When the line containing "[^196]: 45:3 Le" appears in the data below, begin copying there and stop only after the line containing "[^201]: 46:15 Comp.".

Collected data:
>>>
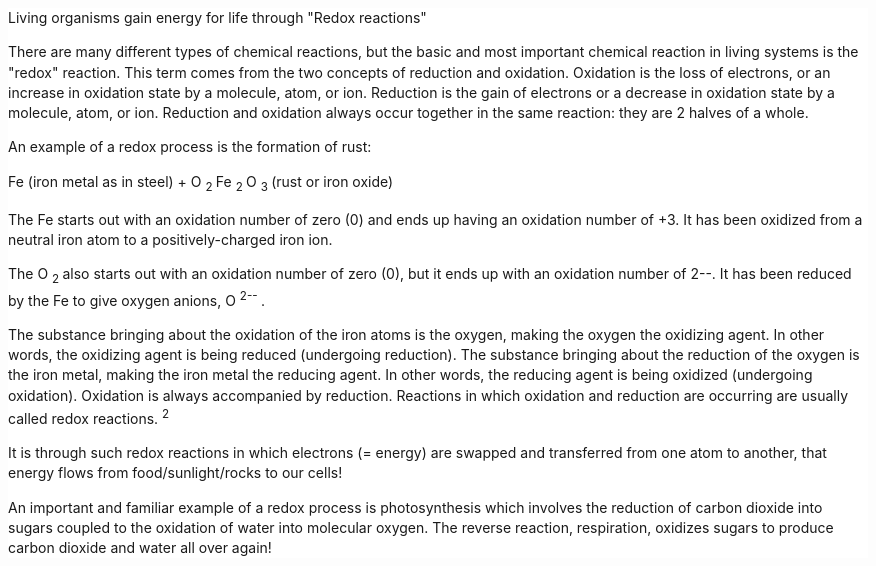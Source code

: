 Living organisms gain energy for life through "Redox reactions"
</i>
</p>
<p>
There are many different types of chemical reactions, but the basic and most important chemical reaction in living systems is the "redox" reaction. This term comes from the two concepts of reduction and oxidation. Oxidation is the loss of electrons, or an increase in oxidation state by a molecule, atom, or ion. Reduction is the gain of electrons or a decrease in oxidation state by a molecule, atom, or ion. Reduction and oxidation always occur together in the same reaction: they are 2 halves of a whole.
</p>
<p>
An example of a redox process is the formation of rust:
</p>
<p>
Fe (iron metal as in steel) + O
<sub>
2
</sub>
Fe
<sub>
2
</sub>
O
<sub>
3
</sub>
(rust or iron oxide)
</p>
<p>
The Fe starts out with an oxidation number of zero (0) and ends up having an oxidation number of +3. It has been oxidized from a neutral iron atom to a positively-charged iron ion.
</p>
<p>
The O
<sub>
2
</sub>
also starts out with an oxidation number of zero (0), but it ends up with an oxidation number of 2--. It has been reduced by the Fe to give oxygen anions, O
<sup>
2--
</sup>
.
</p>
<p>
The substance bringing about the oxidation of the iron atoms is the oxygen, making the oxygen the oxidizing agent. In other words, the oxidizing agent is being reduced (undergoing reduction). The substance bringing about the reduction of the oxygen is the iron metal, making the iron metal the reducing agent. In other words, the reducing agent is being oxidized (undergoing oxidation). Oxidation is always accompanied by reduction. Reactions in which oxidation and reduction are occurring are usually called redox reactions.
<sup>
2
</sup>
</p>
<p>
It is through such redox reactions in which electrons (= energy) are swapped and transferred from one atom to another, that energy flows from food/sunlight/rocks to our cells!
</p>
<p>
An important and familiar example of a redox process is photosynthesis which involves the reduction of carbon dioxide into sugars coupled to the oxidation of water into molecular oxygen. The reverse reaction, respiration, oxidizes sugars to produce carbon dioxide and water all over again!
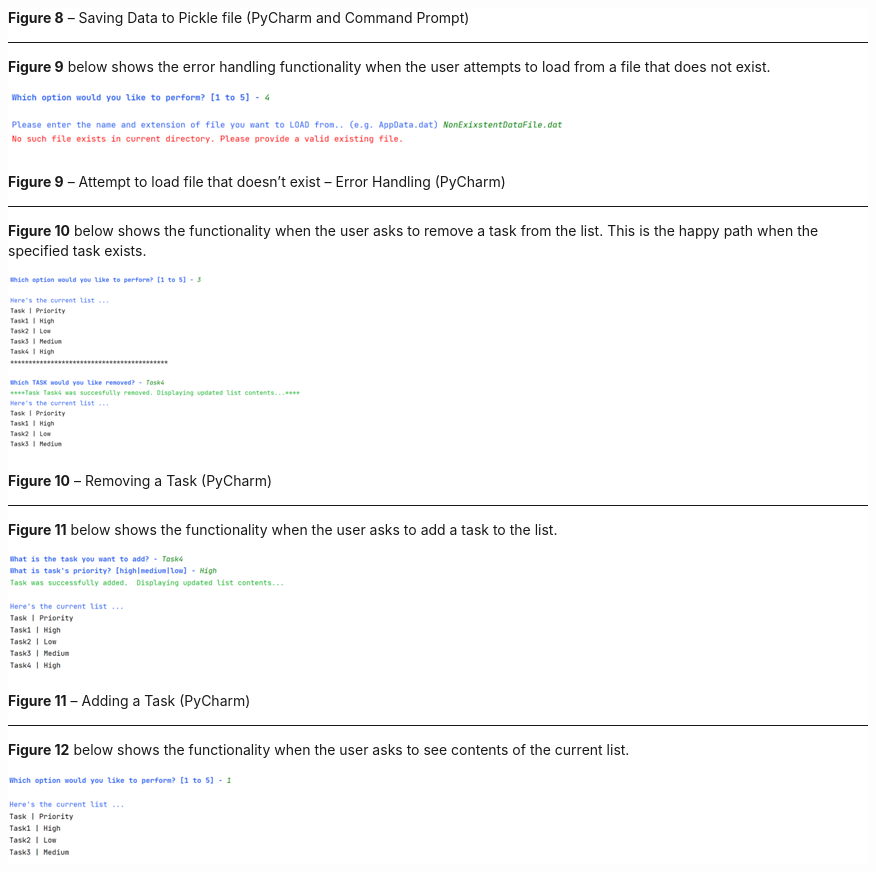 **Figure 8** – Saving Data to Pickle file (PyCharm and Command Prompt)

<hr>

**Figure 9** below shows the error handling functionality when the user attempts to load from a file that does not exist. 

  ![Figure 9 ](images/Figure9.png)
  
**Figure 9** – Attempt to load file that doesn’t exist – Error Handling (PyCharm)

<hr>

**Figure 10** below shows the functionality when the user asks to remove a task from the list.  This is the happy path when the specified task exists. 

![Figure 10 ](images/Figure10.png)

**Figure 10** – Removing a Task (PyCharm)
 
<hr>

**Figure 11** below shows the functionality when the user asks to add a task to the list. 
 
 ![Figure 11 ](images/Figure11.png)
 
**Figure 11** – Adding a Task (PyCharm)

<hr>

**Figure 12** below shows the functionality when the user asks to see contents of the current list.  
 
  ![Figure 12 ](images/Figure12.png)
  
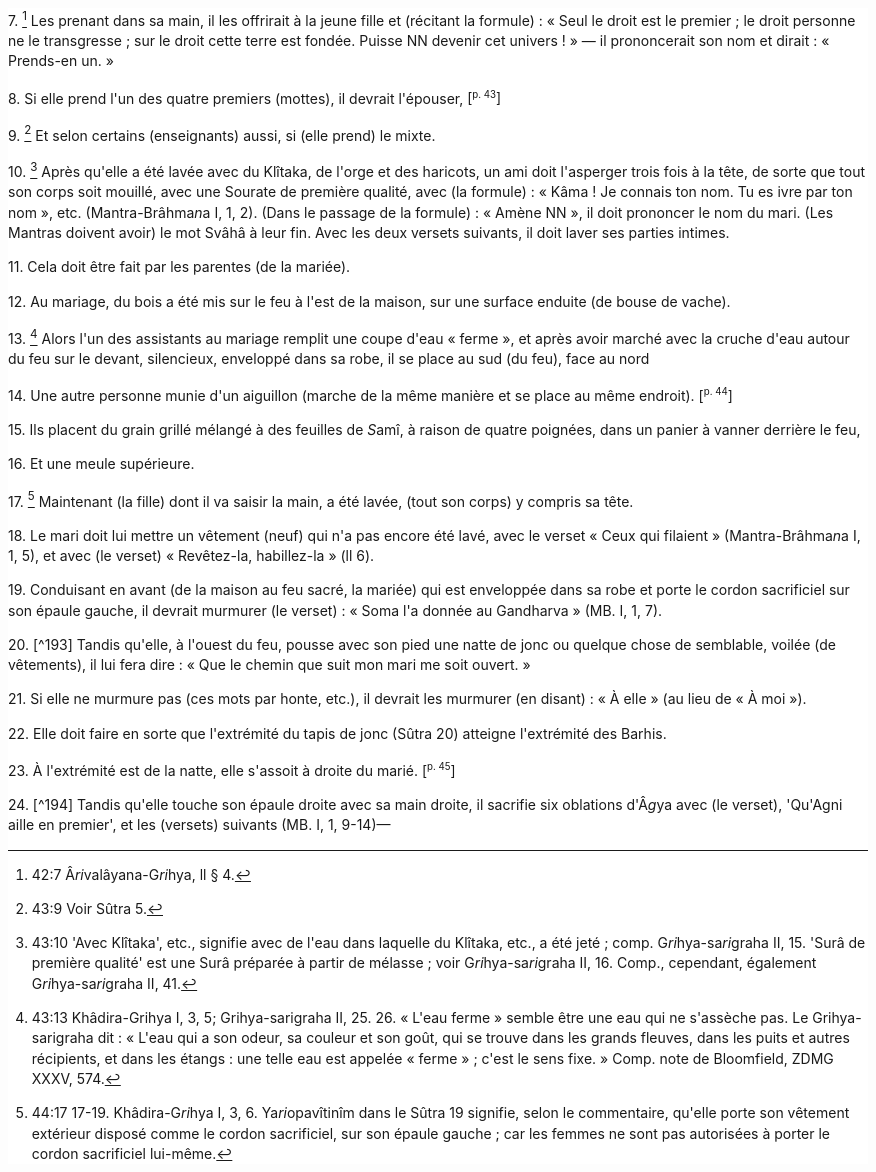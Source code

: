7\. [^188] Les prenant dans sa main, il les offrirait à la jeune fille et (récitant la formule) : « Seul le droit est le premier ; le droit personne ne le transgresse ; sur le droit cette terre est fondée. Puisse NN devenir cet univers ! » — il prononcerait son nom et dirait : « Prends-en un. »

8\. Si elle prend l'un des quatre premiers (mottes), il devrait l'épouser, <span id="p43">[<sup><small>p. 43</small></sup>]</span>

9\. [^189] Et selon certains (enseignants) aussi, si (elle prend) le mixte.

10\. [^190] Après qu'elle a été lavée avec du Klîtaka, de l'orge et des haricots, un ami doit l'asperger trois fois à la tête, de sorte que tout son corps soit mouillé, avec une Sourate de première qualité, avec (la formule) : « Kâma ! Je connais ton nom. Tu es ivre par ton nom », etc. (Mantra-Brâhma<i>n</i>a I, 1, 2). (Dans le passage de la formule) : « Amène NN », il doit prononcer le nom du mari. (Les Mantras doivent avoir) le mot Svâhâ à leur fin. Avec les deux versets suivants, il doit laver ses parties intimes.

11\. Cela doit être fait par les parentes (de la mariée).

12\. Au mariage, du bois a été mis sur le feu à l'est de la maison, sur une surface enduite (de bouse de vache).

13\. [^191] Alors l'un des assistants au mariage remplit une coupe d'eau « ferme », et après avoir marché avec la cruche d'eau autour du feu sur le devant, silencieux, enveloppé dans sa robe, il se place au sud (du feu), face au nord

14\. Une autre personne munie d'un aiguillon (marche de la même manière et se place au même endroit). <span id="p44">[<sup><small>p. 44</small></sup>]</span>

15\. Ils placent du grain grillé mélangé à des feuilles de <i>S</i>amî, à raison de quatre poignées, dans un panier à vanner derrière le feu,

16\. Et une meule supérieure.

17\. [^192] Maintenant (la fille) dont il va saisir la main, a été lavée, (tout son corps) y compris sa tête.

18\. Le mari doit lui mettre un vêtement (neuf) qui n'a pas encore été lavé, avec le verset « Ceux qui filaient » (Mantra-Brâhma<i>n</i>a I, 1, 5), et avec (le verset) « Revêtez-la, habillez-la » (ll 6).

19\. Conduisant en avant (de la maison au feu sacré, la mariée) qui est enveloppée dans sa robe et porte le cordon sacrificiel sur son épaule gauche, il devrait murmurer (le verset) : « Soma l'a donnée au Gandharva » (MB. I, 1, 7).

20\. [^193] Tandis qu'elle, à l'ouest du feu, pousse avec son pied une natte de jonc ou quelque chose de semblable, voilée (de vêtements), il lui fera dire : « Que le chemin que suit mon mari me soit ouvert. »

21\. Si elle ne murmure pas (ces mots par honte, etc.), il devrait les murmurer (en disant) : « À elle » (au lieu de « À moi »).

22\. Elle doit faire en sorte que l'extrémité du tapis de jonc (Sûtra 20) atteigne l'extrémité des Barhis.

23\. À l'extrémité est de la natte, elle s'assoit à droite du marié. <span id="p45">[<sup><small>p. 45</small></sup>]</span>

24\. [^194] Tandis qu'elle touche son épaule droite avec sa main droite, il sacrifie six oblations d'Â<i>g</i>ya avec (le verset), 'Qu'Agni aille en premier', et les (versets) suivants (MB. I, 1, 9-14)—


[^185]: 42:1 1, 1-4. Description du mariage. Comp. Indische Studien, V, 288, 305 seq.; 312 seq.; 368 seq.
[^186]: 42:2 En traduisant ku<i>s</i>alena, je me suis inspiré de la comparaison de I, 5, 26 (comp. Böhtlingk-Roth, sv ku<i>s</i>ala). Le commentaire comprend le Sûtra d'une manière différente. Il devrait choisir une femme possédant des caractéristiques propices, recommandées par une personne versée (ku<i>s</i>ala) dans les caractéristiques féminines. S'il ne trouve pas de personne capable de juger, il devrait, etc. (Sûtra 3).
[^188]: 42:7 Â<i>ri</i>valâyana-G<i>ri</i>hya, ll § 4.
[^189]: 43:9 Voir Sûtra 5.
[^190]: 43:10 'Avec Klîtaka', etc., signifie avec de l'eau dans laquelle du Klîtaka, etc., a été jeté ; comp. G<i>ri</i>hya-sa<i>ri</i>graha II, 15. 'Surâ de première qualité' est une Surâ préparée à partir de mélasse ; voir G<i>ri</i>hya-sa<i>ri</i>graha II, 16. Comp., cependant, également G<i>ri</i>hya-sa<i>ri</i>graha II, 41.
[^191]: 43:13 Khâdira-Grihya I, 3, 5; Grihya-sarigraha II, 25. 26. « L'eau ferme » semble être une eau qui ne s'assèche pas. Le Grihya-sarigraha dit : « L'eau qui a son odeur, sa couleur et son goût, qui se trouve dans les grands fleuves, dans les puits et autres récipients, et dans les étangs : une telle eau est appelée « ferme » ; c'est le sens fixe. » Comp. note de Bloomfield, ZDMG XXXV, 574.
[^192]: 44:17 17-19. Khâdira-G<i>ri</i>hya I, 3, 6. Ya<i>ri</i>opavîtinîm dans le Sûtra 19 signifie, selon le commentaire, qu'elle porte son vêtement extérieur disposé comme le cordon sacrificiel, sur son épaule gauche ; car les femmes ne sont pas autorisées à porter le cordon sacrificiel lui-même.
[^196]: 45:3 Le grain grillé est celui mentionné au chap. 1, 15, la pierre, Sûtra 16.
[^198]: 45:7 Sur les répétitions du lâ<i>g</i>âhoma, voir ci-dessous, Sûtras 9. 10.
[^199]: 46:8 Quant aux mots « de la même manière », voir le deuxième Sûtra de ce chapitre.
[^201]: 46:15 Comp. <i>S</i>âṅkhâyana-G<i>ri</i>hya I, 12, 5 note (vol. xxix, p. 33) Le porteur d'eau est la personne mentionnée chap. 1, 13.
[^203]: 47:3 Il s'agit de la description courante de la peau de taureau utilisée lors des cérémonies de <i>S</i>rauta ou de G<i>ri</i>hya ; comp. <i>S</i>âṅkhâyana I, 16, 1 note.
[^205]: 48:11 Le jeu de mots (Arundhatî—ruddhâ) est intraduisible.
[^206]: 48:13 « Son Guru » signifie, selon le commentaire, son mari. Le commentaire cite la phrase bien connue : patir eko guru_h<i>strî</i>n_âm. On peut peut-être aussi prendre le Guru pour le Brâhma<i>strî</i>a chez qui ils séjournent. Voir aussi chap. 4, 11.
[^208]: 48:16 16, 17. Khâdira-G<i>ri</i>hya I, 4, 7. 8. Comp. <i>S</i>âṅkhâyana-G<i>ri</i>hya I, 12, à noter. Le commentaire de Gobhila stipule que cette réception d'Argha doit être offerte par le père de la mariée. Sur les différentes opinions des commentaires <i>S</i>âṅkhâyana, voir la note citée.
[^212]: 49:4 Le chemin de l'époux avec l'épouse vers leur nouvelle demeure, et leur arrivée.
[^213]: 49:2 Peut-être qu'une partie de ce Sûtra est basée sur un demi-Sloka, dont les deux parties ont été transposées dans la version en prose, mahâv<i>ri</i>kshân _s<i>ri</i>s<i>ri</i>m<i>ri</i>k<i>ri</i>s<i>ri</i>k<i>ri</i>n<i>ri</i>k_a.
[^214]: 49:3 Comp. Pâraskara I, 10.
[^215]: 50:8 L'explication de _s<i>akalo</i>t<i>akalo</i>s_âlûka est douteuse. Le professeur Weber estime qu'il faudrait plutôt lire _s<i>akalo</i>t_ân (morceaux de fumier) ; voir Indische Studien, V, 371.
[^216]: 50:10 Les oblations « fermes » semblent signifier des oblations par lesquelles la femme obtient une demeure ferme dans la maison de son mari. Comp. Indische Studien, V, 376.
[^217]: 51:1 5, 1. Le <i>K</i>aturthîkarman.
[^219]: 51:4 C'est-à-dire qu'au lieu de prâya<i>s</i><i>s</i>itte (expiation), il utilise le pluriel prâya<i>s</i><i>s</i>ittaya_h_ ; et il dit : « vous êtes les expiations des dieux », etc.
[^220]: 51:6 Khâdira-Grihya I, 4,13. Hrâsayitvâ signifie littéralement « l'avoir raccourcie ». Elle est « raccourcie » par l'élimination de la substance dont on l'a enduite (hrâsayitvâ udvartanâdinâ tad abhyarianam apanîya, dit le commentaire). Comp. sur le sens technique de hrâsana le Grihya-sarigraha II, 38, 8-10 ; Khâdira-Grihya I, 4, 15. 16.
[^221]: 52:1 6, 1 seq. Le Pu<i>m</i>savana. Khâdira-G<i>m</i>hya II, 2, 17 seq. Sur âdisade<i>m</i>e, le commentaire dit : âdisade<i>m</i>e âdisamîpaprade<i>m</i>e prathame t<i>m</i>tîyabhâge, ity etat. âdimade<i>m</i>a iti pâ<i>m</i>e vyakta evârtha_h_. Il me semble probable que âdimade<i>m</i>e soit la bonne lecture.
[^222]: 52:7 Le premier Mantra se compose de sept sections ; avec chacune de ces sections, il doit, selon le commentaire, donner trois grains d'orge ou de haricots au propriétaire de l'arbre Nyagrodha, ou les déposer à la racine de l'arbre.
[^224]: 54:3 Ce Sûtra est identique au chap. 6, 2.
[^225]: 54:4 _s<i>alâ</i>t_ugrathnam devrait être corrigé, à mon avis, pour se lire salâ<i>alâ</i>ugrapsam. Comp. Pâraskara I, 15, 4 : yugmena sa<i>alâ</i>âlugrapsenaudumbare<i>alâ</i>a. Â<i>alâ</i>valâyana I, 14,4 : yugmena _s<i>alâ</i>t_uglapsena. Hira<i>alâ</i>yake<i>alâ</i>in II, 1 : salâtugrapsam upasa<i>alâ</i>g<i>alâ</i>hya.
[^227]: 55:17 17 seq. Cérémonies pour le nouveau-né (<i>G</i>âtakarman). Khâdira-G<i>ri</i>hya II, 2, 32 seq.
[^228]: 55:18 Voir ci-dessus, chap. 6, 9.
[^229]: 56:19 Comp. ci-dessus, chap. 6, 11.
[^230]: 56:23 L'impureté (a<i>s</i>au<i>s</i>a) de la mère dure dix jours après son accouchement ; cf. la note sur <i>S</i>âṅkhâyana-G<i>s</i>hya I, 25, 1 (vol. xxix, p. 51).
[^232]: 57:6 Je ne suis pas sûr du sens de prathamoddish<i>t</i>a eva. J'ai traduit selon le commentaire, qui comporte la note suivante : prathamoddish<i>t</i>a eva prathama_m<i>t</i>h<i>t</i>t<i>t</i>h<i>t</i>h<i>t</i>ri_tîyâyâm ity etat. — Le commentaire mentionne ensuite une lecture prathamodita eva, dans laquelle udita peut être dérivé soit de vad, soit de ud-i.
[^234]: 57:10 10, 11. Comp. ci-dessus, Sûtras 2. 3.
[^235]: 58:12 <i>S</i>âṅkhâyana-G<i>ri</i>hya I, 25, 5. Dans le même G<i>ri</i>hya, l'énumération des Nakshatras avec leurs divinités présidantes est donnée, I, 26.
[^236]: 58:14 <i>S</i>âṅkhâyana-G<i>ri</i>hya I, 24, 4; Â<i>ri</i>valâyana I, 15, 4; Pâraskara I, 17, 2. Dans le texte, lire dîrghâbhinish<i>ri</i>ânânta_m<i>ri</i>th<i>ri</i>m_.
[^237]: 58:19 Sacrifice mensuel en commémoration de la naissance de l'enfant. On pourrait traduire ainsi : chaque mois (après la naissance) du garçon, pendant un an (comp. <i>S</i>âṅkhâyana I, 25, 10. 11), ou les jours de Parvan, etc.
[^239]: 59:21 21 seq. Le père revient d'un voyage. Khâdira-Grihya II, 3,13 seq. Quant à upeta, comp. <i>Sâṅkhâyana-Grihya II, I, 1 note. La position des mots dans le Sûtra 21 est irrégulière, ce qui laisse supposer que les mots yadâ vâ. . . . upetasya vi (« ou lorsque le fils commence à savoir . . . a été initié ») sont une insertion dans le texte de Gobhila, faite par un compilateur ultérieur, ou dans un texte plus ancien, fait par Gobhila lui-même. Comp. Pâraskara I, 18.
[^240]: 59:25 Quant à la répétition des derniers mots de ce Sûtra, voir les notes sur I, 4, 31 ; II, 10, 50 ; III, 6, 15.
[^241]: 60:1 9, 1. Le _K<i>û</i>d<i>û</i>n_a. Khâdira-G<i>û</i>hya II, 3, 16 seq. Sur le sens littéral de _K<i>û</i>d_âkarana, voir <i>S</i>âṅkhâyana I, 28, 1 note.
[^242]: 60:2 Comp. ci-dessus, II, 1, 13.
[^243]: 60:5 Comp. ci-dessus, chap. 7, 9; G<i>ri</i>hya-sa<i>ri</i>graha II, 39.
[^244]: 60:6 Je crois que quatre récipients étaient remplis, l'un de riz, l'autre d'orge, l'un de graines de sésame et l'autre de haricots. Les composés dvandvâ vrîhiyavais et tilamâshais ne peuvent justifier la conclusion qu'un récipient était rempli de riz et d'orge mélangés, et un autre de graines de sésame et de haricots, car le pluriel pâtrâ<i>n</i>i montre qu'il y avait plus de deux récipients. Â<i>n</i>valâyana I, 17, 2, dit : vrîhiyavamâshatilânâ_m<i>n</i>ri<i>n</i>n<i>n</i>s<i>n</i>n_i.
[^245]: 61:11 J'ai traduit le Mantra selon la lecture de Â<i>ri</i>valâyana (G<i>ri</i>hya I; 17, 6) et Pâraskara (II, 1, 6) : ush<i>ri</i>ena Vâya udakenehi. Gobhila a udakenaidhi.
[^246]: 62:20 Ainsi, sur le côté arrière, sept lames de Darbha sont placées dans les cheveux, et sur le côté gauche, sept. Cela fait, avec les sept lames placées dans les cheveux du côté droit (Sûtra 14), vingt et une, le nombre indiqué dans le Sûtra 4.
[^247]: 62:24 Dans la description des Kû<i>âkara</i>âkara<i>âkara</i>a donnée dans ce chapitre, aucun sacrifice n'est mentionné. Voir cependant, I, 9, 28.
[^249]: 63:1 10, 1 seq. L'initiation de l'étudiant. Khâdira-G<i>ri</i>hya II, 4, 1 seq.
[^250]: 63:4 1-4. Sur le nombre d'années donné pour l'Upanayana des personnes des trois castes, voir la note sur <i>S</i>âṅkhâyana-G<i>ri</i>hya II, I, 1.
[^251]: 63:5 5, 6. Voir la note sur <i>S</i>âṅkhâyana-G<i>ri</i>hya II, I, 9.
[^252]: 64:8 Quatre types de vêtements sont indiqués, bien que seules les personnes de trois castes soient concernées. L'explication de cette apparente incohérence découle du Sûtra 12.
[^253]: 64:10 Tâmbala est considéré comme un synonyme de _s<i>a</i>n_a (chanvre).
[^254]: 64:13 Comme les vêtements indiqués dans le Sûtra 8 appartiennent, dans l'ordre où ils sont énoncés, aux personnes des trois castes respectivement, ainsi aussi des peaux (Sûtra 9), des ceintures (Sûtra 10) et des bâtons (Sûtra 11) ; le premier est celui qui appartient à un Brâhma<i>n</i>a, le deuxième, à un Kshatriya, et le troisième, à un Vai<i>n</i>ya.
[^255]: 64:15 Comp. ci-dessus, chap. 9, 2.
[^256]: 65:22 22, 23. Il est évident que les mots tasyâ<i>k</i>ârya<i>h</i> appartiennent au Sûtra 23, et non au Sûtra 22, auquel la division traditionnelle des Sûtras les assigne. La section correspondante du Mantra-Brâhma<i>k</i>a est ainsi rédigée : « Quel est ton nom ? » — « Mon nom est NN ! » On ne sait pas clairement si l’étudiant, interrogé par le maître, devait indiquer son nom ordinaire, puis recevoir de lui son « abhivâdanîya nâmadheya », ou s’il devait prononcer, sur la question du maître, directement le nom abhivâdanîya choisi pour lui par le maître. Le commentaire et le passage correspondant du Khâdira-G<i>k</i>hya (II, 4, 12) sont en faveur de la seconde alternative.
[^257]: 66:33 33, 34. Comp. <i>S</i>âṅkhâyana-G<i>ri</i>hya II, 4, 5 note.
[^258]: 68:49 49, 50. Le Dr Knauer attire très pertinemment l'attention sur le fait que ces Sûtras ne sont pas répétés, comme c'est la règle pour les paroles de conclusion d'un Adhyâya ou d'un Prapâ<i>th</i>aka. Comp. chap. 8, 25 note.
<<<
• Written response:
[^196]: 45:3 Le grain grillé est celui mentionné au chap. 1, 15, la pierre, Sûtra 16.
[^198]: 45:7 Sur les répétitions du lâ<i>g</i>âhoma, voir ci-dessous, Sûtras 9. 10.
[^199]: 46:8 Quant aux mots « de la même manière », voir le deuxième Sûtra de ce chapitre.
[^201]: 46:15 Comp. <i>S</i>âṅkhâyana-G<i>ri</i>hya I, 12, 5 note (vol. xxix, p. 33) Le porteur d'eau est la personne mentionnée chap. 1, 13.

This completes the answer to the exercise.